-------- EXTRACTED MATERIAL --------

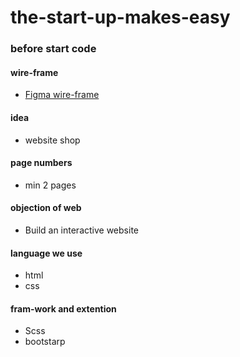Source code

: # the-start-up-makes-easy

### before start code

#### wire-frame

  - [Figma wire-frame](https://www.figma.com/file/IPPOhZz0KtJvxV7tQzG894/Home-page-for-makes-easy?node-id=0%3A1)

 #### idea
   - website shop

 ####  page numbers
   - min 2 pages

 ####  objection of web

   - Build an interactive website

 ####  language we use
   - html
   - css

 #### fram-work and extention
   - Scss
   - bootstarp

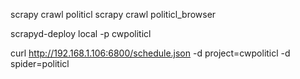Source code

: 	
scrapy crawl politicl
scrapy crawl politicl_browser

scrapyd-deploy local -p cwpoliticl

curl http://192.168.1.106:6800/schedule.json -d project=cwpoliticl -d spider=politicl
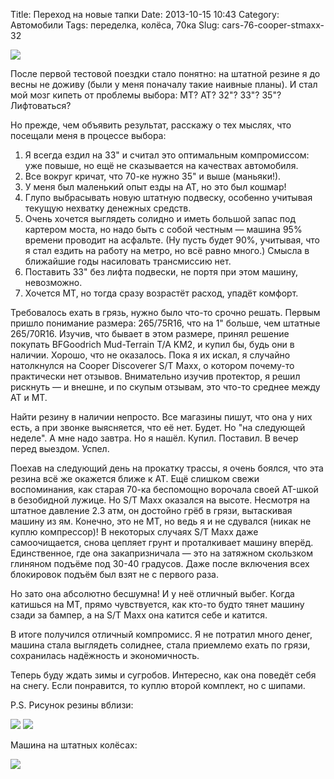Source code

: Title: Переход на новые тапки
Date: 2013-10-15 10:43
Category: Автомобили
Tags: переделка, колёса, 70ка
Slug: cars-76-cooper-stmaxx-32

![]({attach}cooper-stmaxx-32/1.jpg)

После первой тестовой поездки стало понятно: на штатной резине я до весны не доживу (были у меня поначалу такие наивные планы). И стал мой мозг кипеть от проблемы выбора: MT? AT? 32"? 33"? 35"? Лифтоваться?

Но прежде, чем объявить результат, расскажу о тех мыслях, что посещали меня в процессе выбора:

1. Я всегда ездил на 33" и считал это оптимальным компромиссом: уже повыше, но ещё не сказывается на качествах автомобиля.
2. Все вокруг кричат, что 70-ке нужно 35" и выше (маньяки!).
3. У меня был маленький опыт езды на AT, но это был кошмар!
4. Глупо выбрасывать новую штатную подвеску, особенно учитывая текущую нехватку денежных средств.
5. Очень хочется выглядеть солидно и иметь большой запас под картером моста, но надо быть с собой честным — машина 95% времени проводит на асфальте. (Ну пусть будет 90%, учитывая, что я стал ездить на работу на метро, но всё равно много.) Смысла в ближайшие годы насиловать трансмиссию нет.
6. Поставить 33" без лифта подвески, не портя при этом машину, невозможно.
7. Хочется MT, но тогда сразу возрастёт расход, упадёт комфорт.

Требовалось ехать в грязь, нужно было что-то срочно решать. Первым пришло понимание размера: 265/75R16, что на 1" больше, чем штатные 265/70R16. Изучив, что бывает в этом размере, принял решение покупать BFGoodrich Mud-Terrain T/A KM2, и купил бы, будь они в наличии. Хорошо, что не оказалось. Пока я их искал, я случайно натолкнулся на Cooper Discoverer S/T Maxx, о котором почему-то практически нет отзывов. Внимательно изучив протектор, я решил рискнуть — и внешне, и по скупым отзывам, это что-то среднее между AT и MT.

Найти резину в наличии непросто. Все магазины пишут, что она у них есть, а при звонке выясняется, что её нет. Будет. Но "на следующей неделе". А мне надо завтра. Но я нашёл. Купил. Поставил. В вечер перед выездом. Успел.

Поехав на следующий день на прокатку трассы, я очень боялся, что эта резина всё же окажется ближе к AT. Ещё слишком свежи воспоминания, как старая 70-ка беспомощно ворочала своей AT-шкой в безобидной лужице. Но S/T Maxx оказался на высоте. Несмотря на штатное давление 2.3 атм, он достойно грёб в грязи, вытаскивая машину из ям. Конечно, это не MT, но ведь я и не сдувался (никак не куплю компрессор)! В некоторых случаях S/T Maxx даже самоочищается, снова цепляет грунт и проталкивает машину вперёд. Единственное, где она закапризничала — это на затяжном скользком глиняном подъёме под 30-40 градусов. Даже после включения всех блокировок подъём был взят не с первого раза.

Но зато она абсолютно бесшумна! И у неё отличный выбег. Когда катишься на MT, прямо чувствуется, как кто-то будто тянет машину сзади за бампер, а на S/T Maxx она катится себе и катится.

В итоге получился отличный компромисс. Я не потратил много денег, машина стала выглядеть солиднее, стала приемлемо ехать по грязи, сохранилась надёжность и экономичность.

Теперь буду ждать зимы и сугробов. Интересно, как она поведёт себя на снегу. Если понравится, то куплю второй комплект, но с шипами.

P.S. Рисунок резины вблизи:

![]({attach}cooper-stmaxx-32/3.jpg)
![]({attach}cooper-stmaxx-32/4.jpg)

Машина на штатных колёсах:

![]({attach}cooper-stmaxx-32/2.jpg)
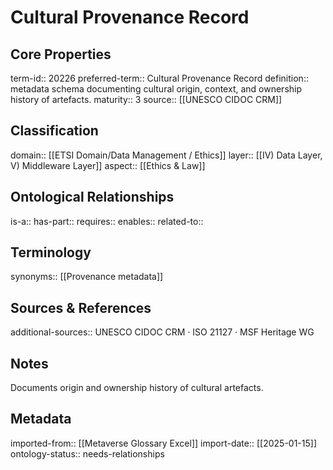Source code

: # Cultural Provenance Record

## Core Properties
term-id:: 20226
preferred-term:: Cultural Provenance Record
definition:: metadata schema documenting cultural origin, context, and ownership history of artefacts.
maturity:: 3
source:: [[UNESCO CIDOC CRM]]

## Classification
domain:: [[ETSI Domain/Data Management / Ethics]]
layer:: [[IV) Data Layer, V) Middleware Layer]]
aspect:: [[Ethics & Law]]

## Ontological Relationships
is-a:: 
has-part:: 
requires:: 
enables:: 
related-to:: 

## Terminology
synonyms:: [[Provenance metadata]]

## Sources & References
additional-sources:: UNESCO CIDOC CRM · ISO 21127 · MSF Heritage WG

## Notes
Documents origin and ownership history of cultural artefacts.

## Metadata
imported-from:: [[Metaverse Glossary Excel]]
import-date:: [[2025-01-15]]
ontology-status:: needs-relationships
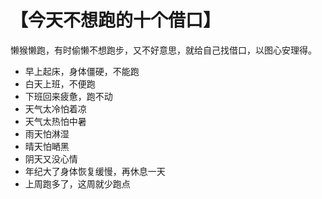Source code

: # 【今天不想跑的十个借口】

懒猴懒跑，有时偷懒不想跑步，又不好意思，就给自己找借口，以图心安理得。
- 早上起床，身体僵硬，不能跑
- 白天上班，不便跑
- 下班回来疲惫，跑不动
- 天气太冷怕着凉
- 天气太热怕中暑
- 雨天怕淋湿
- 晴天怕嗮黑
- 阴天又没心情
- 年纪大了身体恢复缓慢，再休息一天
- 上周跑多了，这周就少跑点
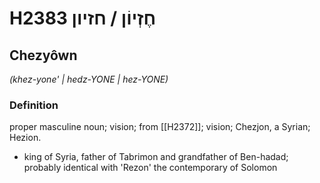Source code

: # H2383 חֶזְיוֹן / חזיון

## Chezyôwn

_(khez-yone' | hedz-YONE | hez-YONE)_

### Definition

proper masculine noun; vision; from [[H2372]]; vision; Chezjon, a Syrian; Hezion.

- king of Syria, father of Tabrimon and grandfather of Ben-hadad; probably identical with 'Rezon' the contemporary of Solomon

--------

§ REQUIRED ACTION: Transcribe the records above exactly, omitting every picture they contain.

§ SOLUTION TO THIS PROBLEM:
Source code

: # the-start-up-makes-easy

### before start code

#### wire-frame

  - [Figma wire-frame](https://www.figma.com/file/IPPOhZz0KtJvxV7tQzG894/Home-page-for-makes-easy?node-id=0%3A1)

 #### idea
   - website shop

 ####  page numbers
   - min 2 pages

 ####  objection of web

   - Build an interactive website

 ####  language we use
   - html
   - css

 #### fram-work and extention
   - Scss
   - bootstarp

Source code

: 	
scrapy crawl politicl
scrapy crawl politicl_browser

scrapyd-deploy local -p cwpoliticl

curl http://192.168.1.106:6800/schedule.json -d project=cwpoliticl -d spider=politicl
Source code

: Title: Переход на новые тапки
Date: 2013-10-15 10:43
Category: Автомобили
Tags: переделка, колёса, 70ка
Slug: cars-76-cooper-stmaxx-32

![]({attach}cooper-stmaxx-32/1.jpg)

После первой тестовой поездки стало понятно: на штатной резине я до весны не доживу (были у меня поначалу такие наивные планы). И стал мой мозг кипеть от проблемы выбора: MT? AT? 32"? 33"? 35"? Лифтоваться?

Но прежде, чем объявить результат, расскажу о тех мыслях, что посещали меня в процессе выбора:

1. Я всегда ездил на 33" и считал это оптимальным компромиссом: уже повыше, но ещё не сказывается на качествах автомобиля.
2. Все вокруг кричат, что 70-ке нужно 35" и выше (маньяки!).
3. У меня был маленький опыт езды на AT, но это был кошмар!
4. Глупо выбрасывать новую штатную подвеску, особенно учитывая текущую нехватку денежных средств.
5. Очень хочется выглядеть солидно и иметь большой запас под картером моста, но надо быть с собой честным — машина 95% времени проводит на асфальте. (Ну пусть будет 90%, учитывая, что я стал ездить на работу на метро, но всё равно много.) Смысла в ближайшие годы насиловать трансмиссию нет.
6. Поставить 33" без лифта подвески, не портя при этом машину, невозможно.
7. Хочется MT, но тогда сразу возрастёт расход, упадёт комфорт.

Требовалось ехать в грязь, нужно было что-то срочно решать. Первым пришло понимание размера: 265/75R16, что на 1" больше, чем штатные 265/70R16. Изучив, что бывает в этом размере, принял решение покупать BFGoodrich Mud-Terrain T/A KM2, и купил бы, будь они в наличии. Хорошо, что не оказалось. Пока я их искал, я случайно натолкнулся на Cooper Discoverer S/T Maxx, о котором почему-то практически нет отзывов. Внимательно изучив протектор, я решил рискнуть — и внешне, и по скупым отзывам, это что-то среднее между AT и MT.

Найти резину в наличии непросто. Все магазины пишут, что она у них есть, а при звонке выясняется, что её нет. Будет. Но "на следующей неделе". А мне надо завтра. Но я нашёл. Купил. Поставил. В вечер перед выездом. Успел.

Поехав на следующий день на прокатку трассы, я очень боялся, что эта резина всё же окажется ближе к AT. Ещё слишком свежи воспоминания, как старая 70-ка беспомощно ворочала своей AT-шкой в безобидной лужице. Но S/T Maxx оказался на высоте. Несмотря на штатное давление 2.3 атм, он достойно грёб в грязи, вытаскивая машину из ям. Конечно, это не MT, но ведь я и не сдувался (никак не куплю компрессор)! В некоторых случаях S/T Maxx даже самоочищается, снова цепляет грунт и проталкивает машину вперёд. Единственное, где она закапризничала — это на затяжном скользком глиняном подъёме под 30-40 градусов. Даже после включения всех блокировок подъём был взят не с первого раза.

Но зато она абсолютно бесшумна! И у неё отличный выбег. Когда катишься на MT, прямо чувствуется, как кто-то будто тянет машину сзади за бампер, а на S/T Maxx она катится себе и катится.

В итоге получился отличный компромисс. Я не потратил много денег, машина стала выглядеть солиднее, стала приемлемо ехать по грязи, сохранилась надёжность и экономичность.

Теперь буду ждать зимы и сугробов. Интересно, как она поведёт себя на снегу. Если понравится, то куплю второй комплект, но с шипами.

P.S. Рисунок резины вблизи:

![]({attach}cooper-stmaxx-32/3.jpg)
![]({attach}cooper-stmaxx-32/4.jpg)

Машина на штатных колёсах:

![]({attach}cooper-stmaxx-32/2.jpg)
Source code

: # Cultural Provenance Record

## Core Properties
term-id:: 20226
preferred-term:: Cultural Provenance Record
definition:: metadata schema documenting cultural origin, context, and ownership history of artefacts.
maturity:: 3
source:: [[UNESCO CIDOC CRM]]

## Classification
domain:: [[ETSI Domain/Data Management / Ethics]]
layer:: [[IV) Data Layer, V) Middleware Layer]]
aspect:: [[Ethics & Law]]

## Ontological Relationships
is-a:: 
has-part:: 
requires:: 
enables:: 
related-to:: 

## Terminology
synonyms:: [[Provenance metadata]]

## Sources & References
additional-sources:: UNESCO CIDOC CRM · ISO 21127 · MSF Heritage WG

## Notes
Documents origin and ownership history of cultural artefacts.

## Metadata
imported-from:: [[Metaverse Glossary Excel]]
import-date:: [[2025-01-15]]
ontology-status:: needs-relationships
Source code

: # 【今天不想跑的十个借口】

懒猴懒跑，有时偷懒不想跑步，又不好意思，就给自己找借口，以图心安理得。
- 早上起床，身体僵硬，不能跑
- 白天上班，不便跑
- 下班回来疲惫，跑不动
- 天气太冷怕着凉
- 天气太热怕中暑
- 雨天怕淋湿
- 晴天怕嗮黑
- 阴天又没心情
- 年纪大了身体恢复缓慢，再休息一天
- 上周跑多了，这周就少跑点
Source code

: # H2383 חֶזְיוֹן / חזיון

## Chezyôwn

_(khez-yone' | hedz-YONE | hez-YONE)_

### Definition

proper masculine noun; vision; from [[H2372]]; vision; Chezjon, a Syrian; Hezion.

- king of Syria, father of Tabrimon and grandfather of Ben-hadad; probably identical with 'Rezon' the contemporary of Solomon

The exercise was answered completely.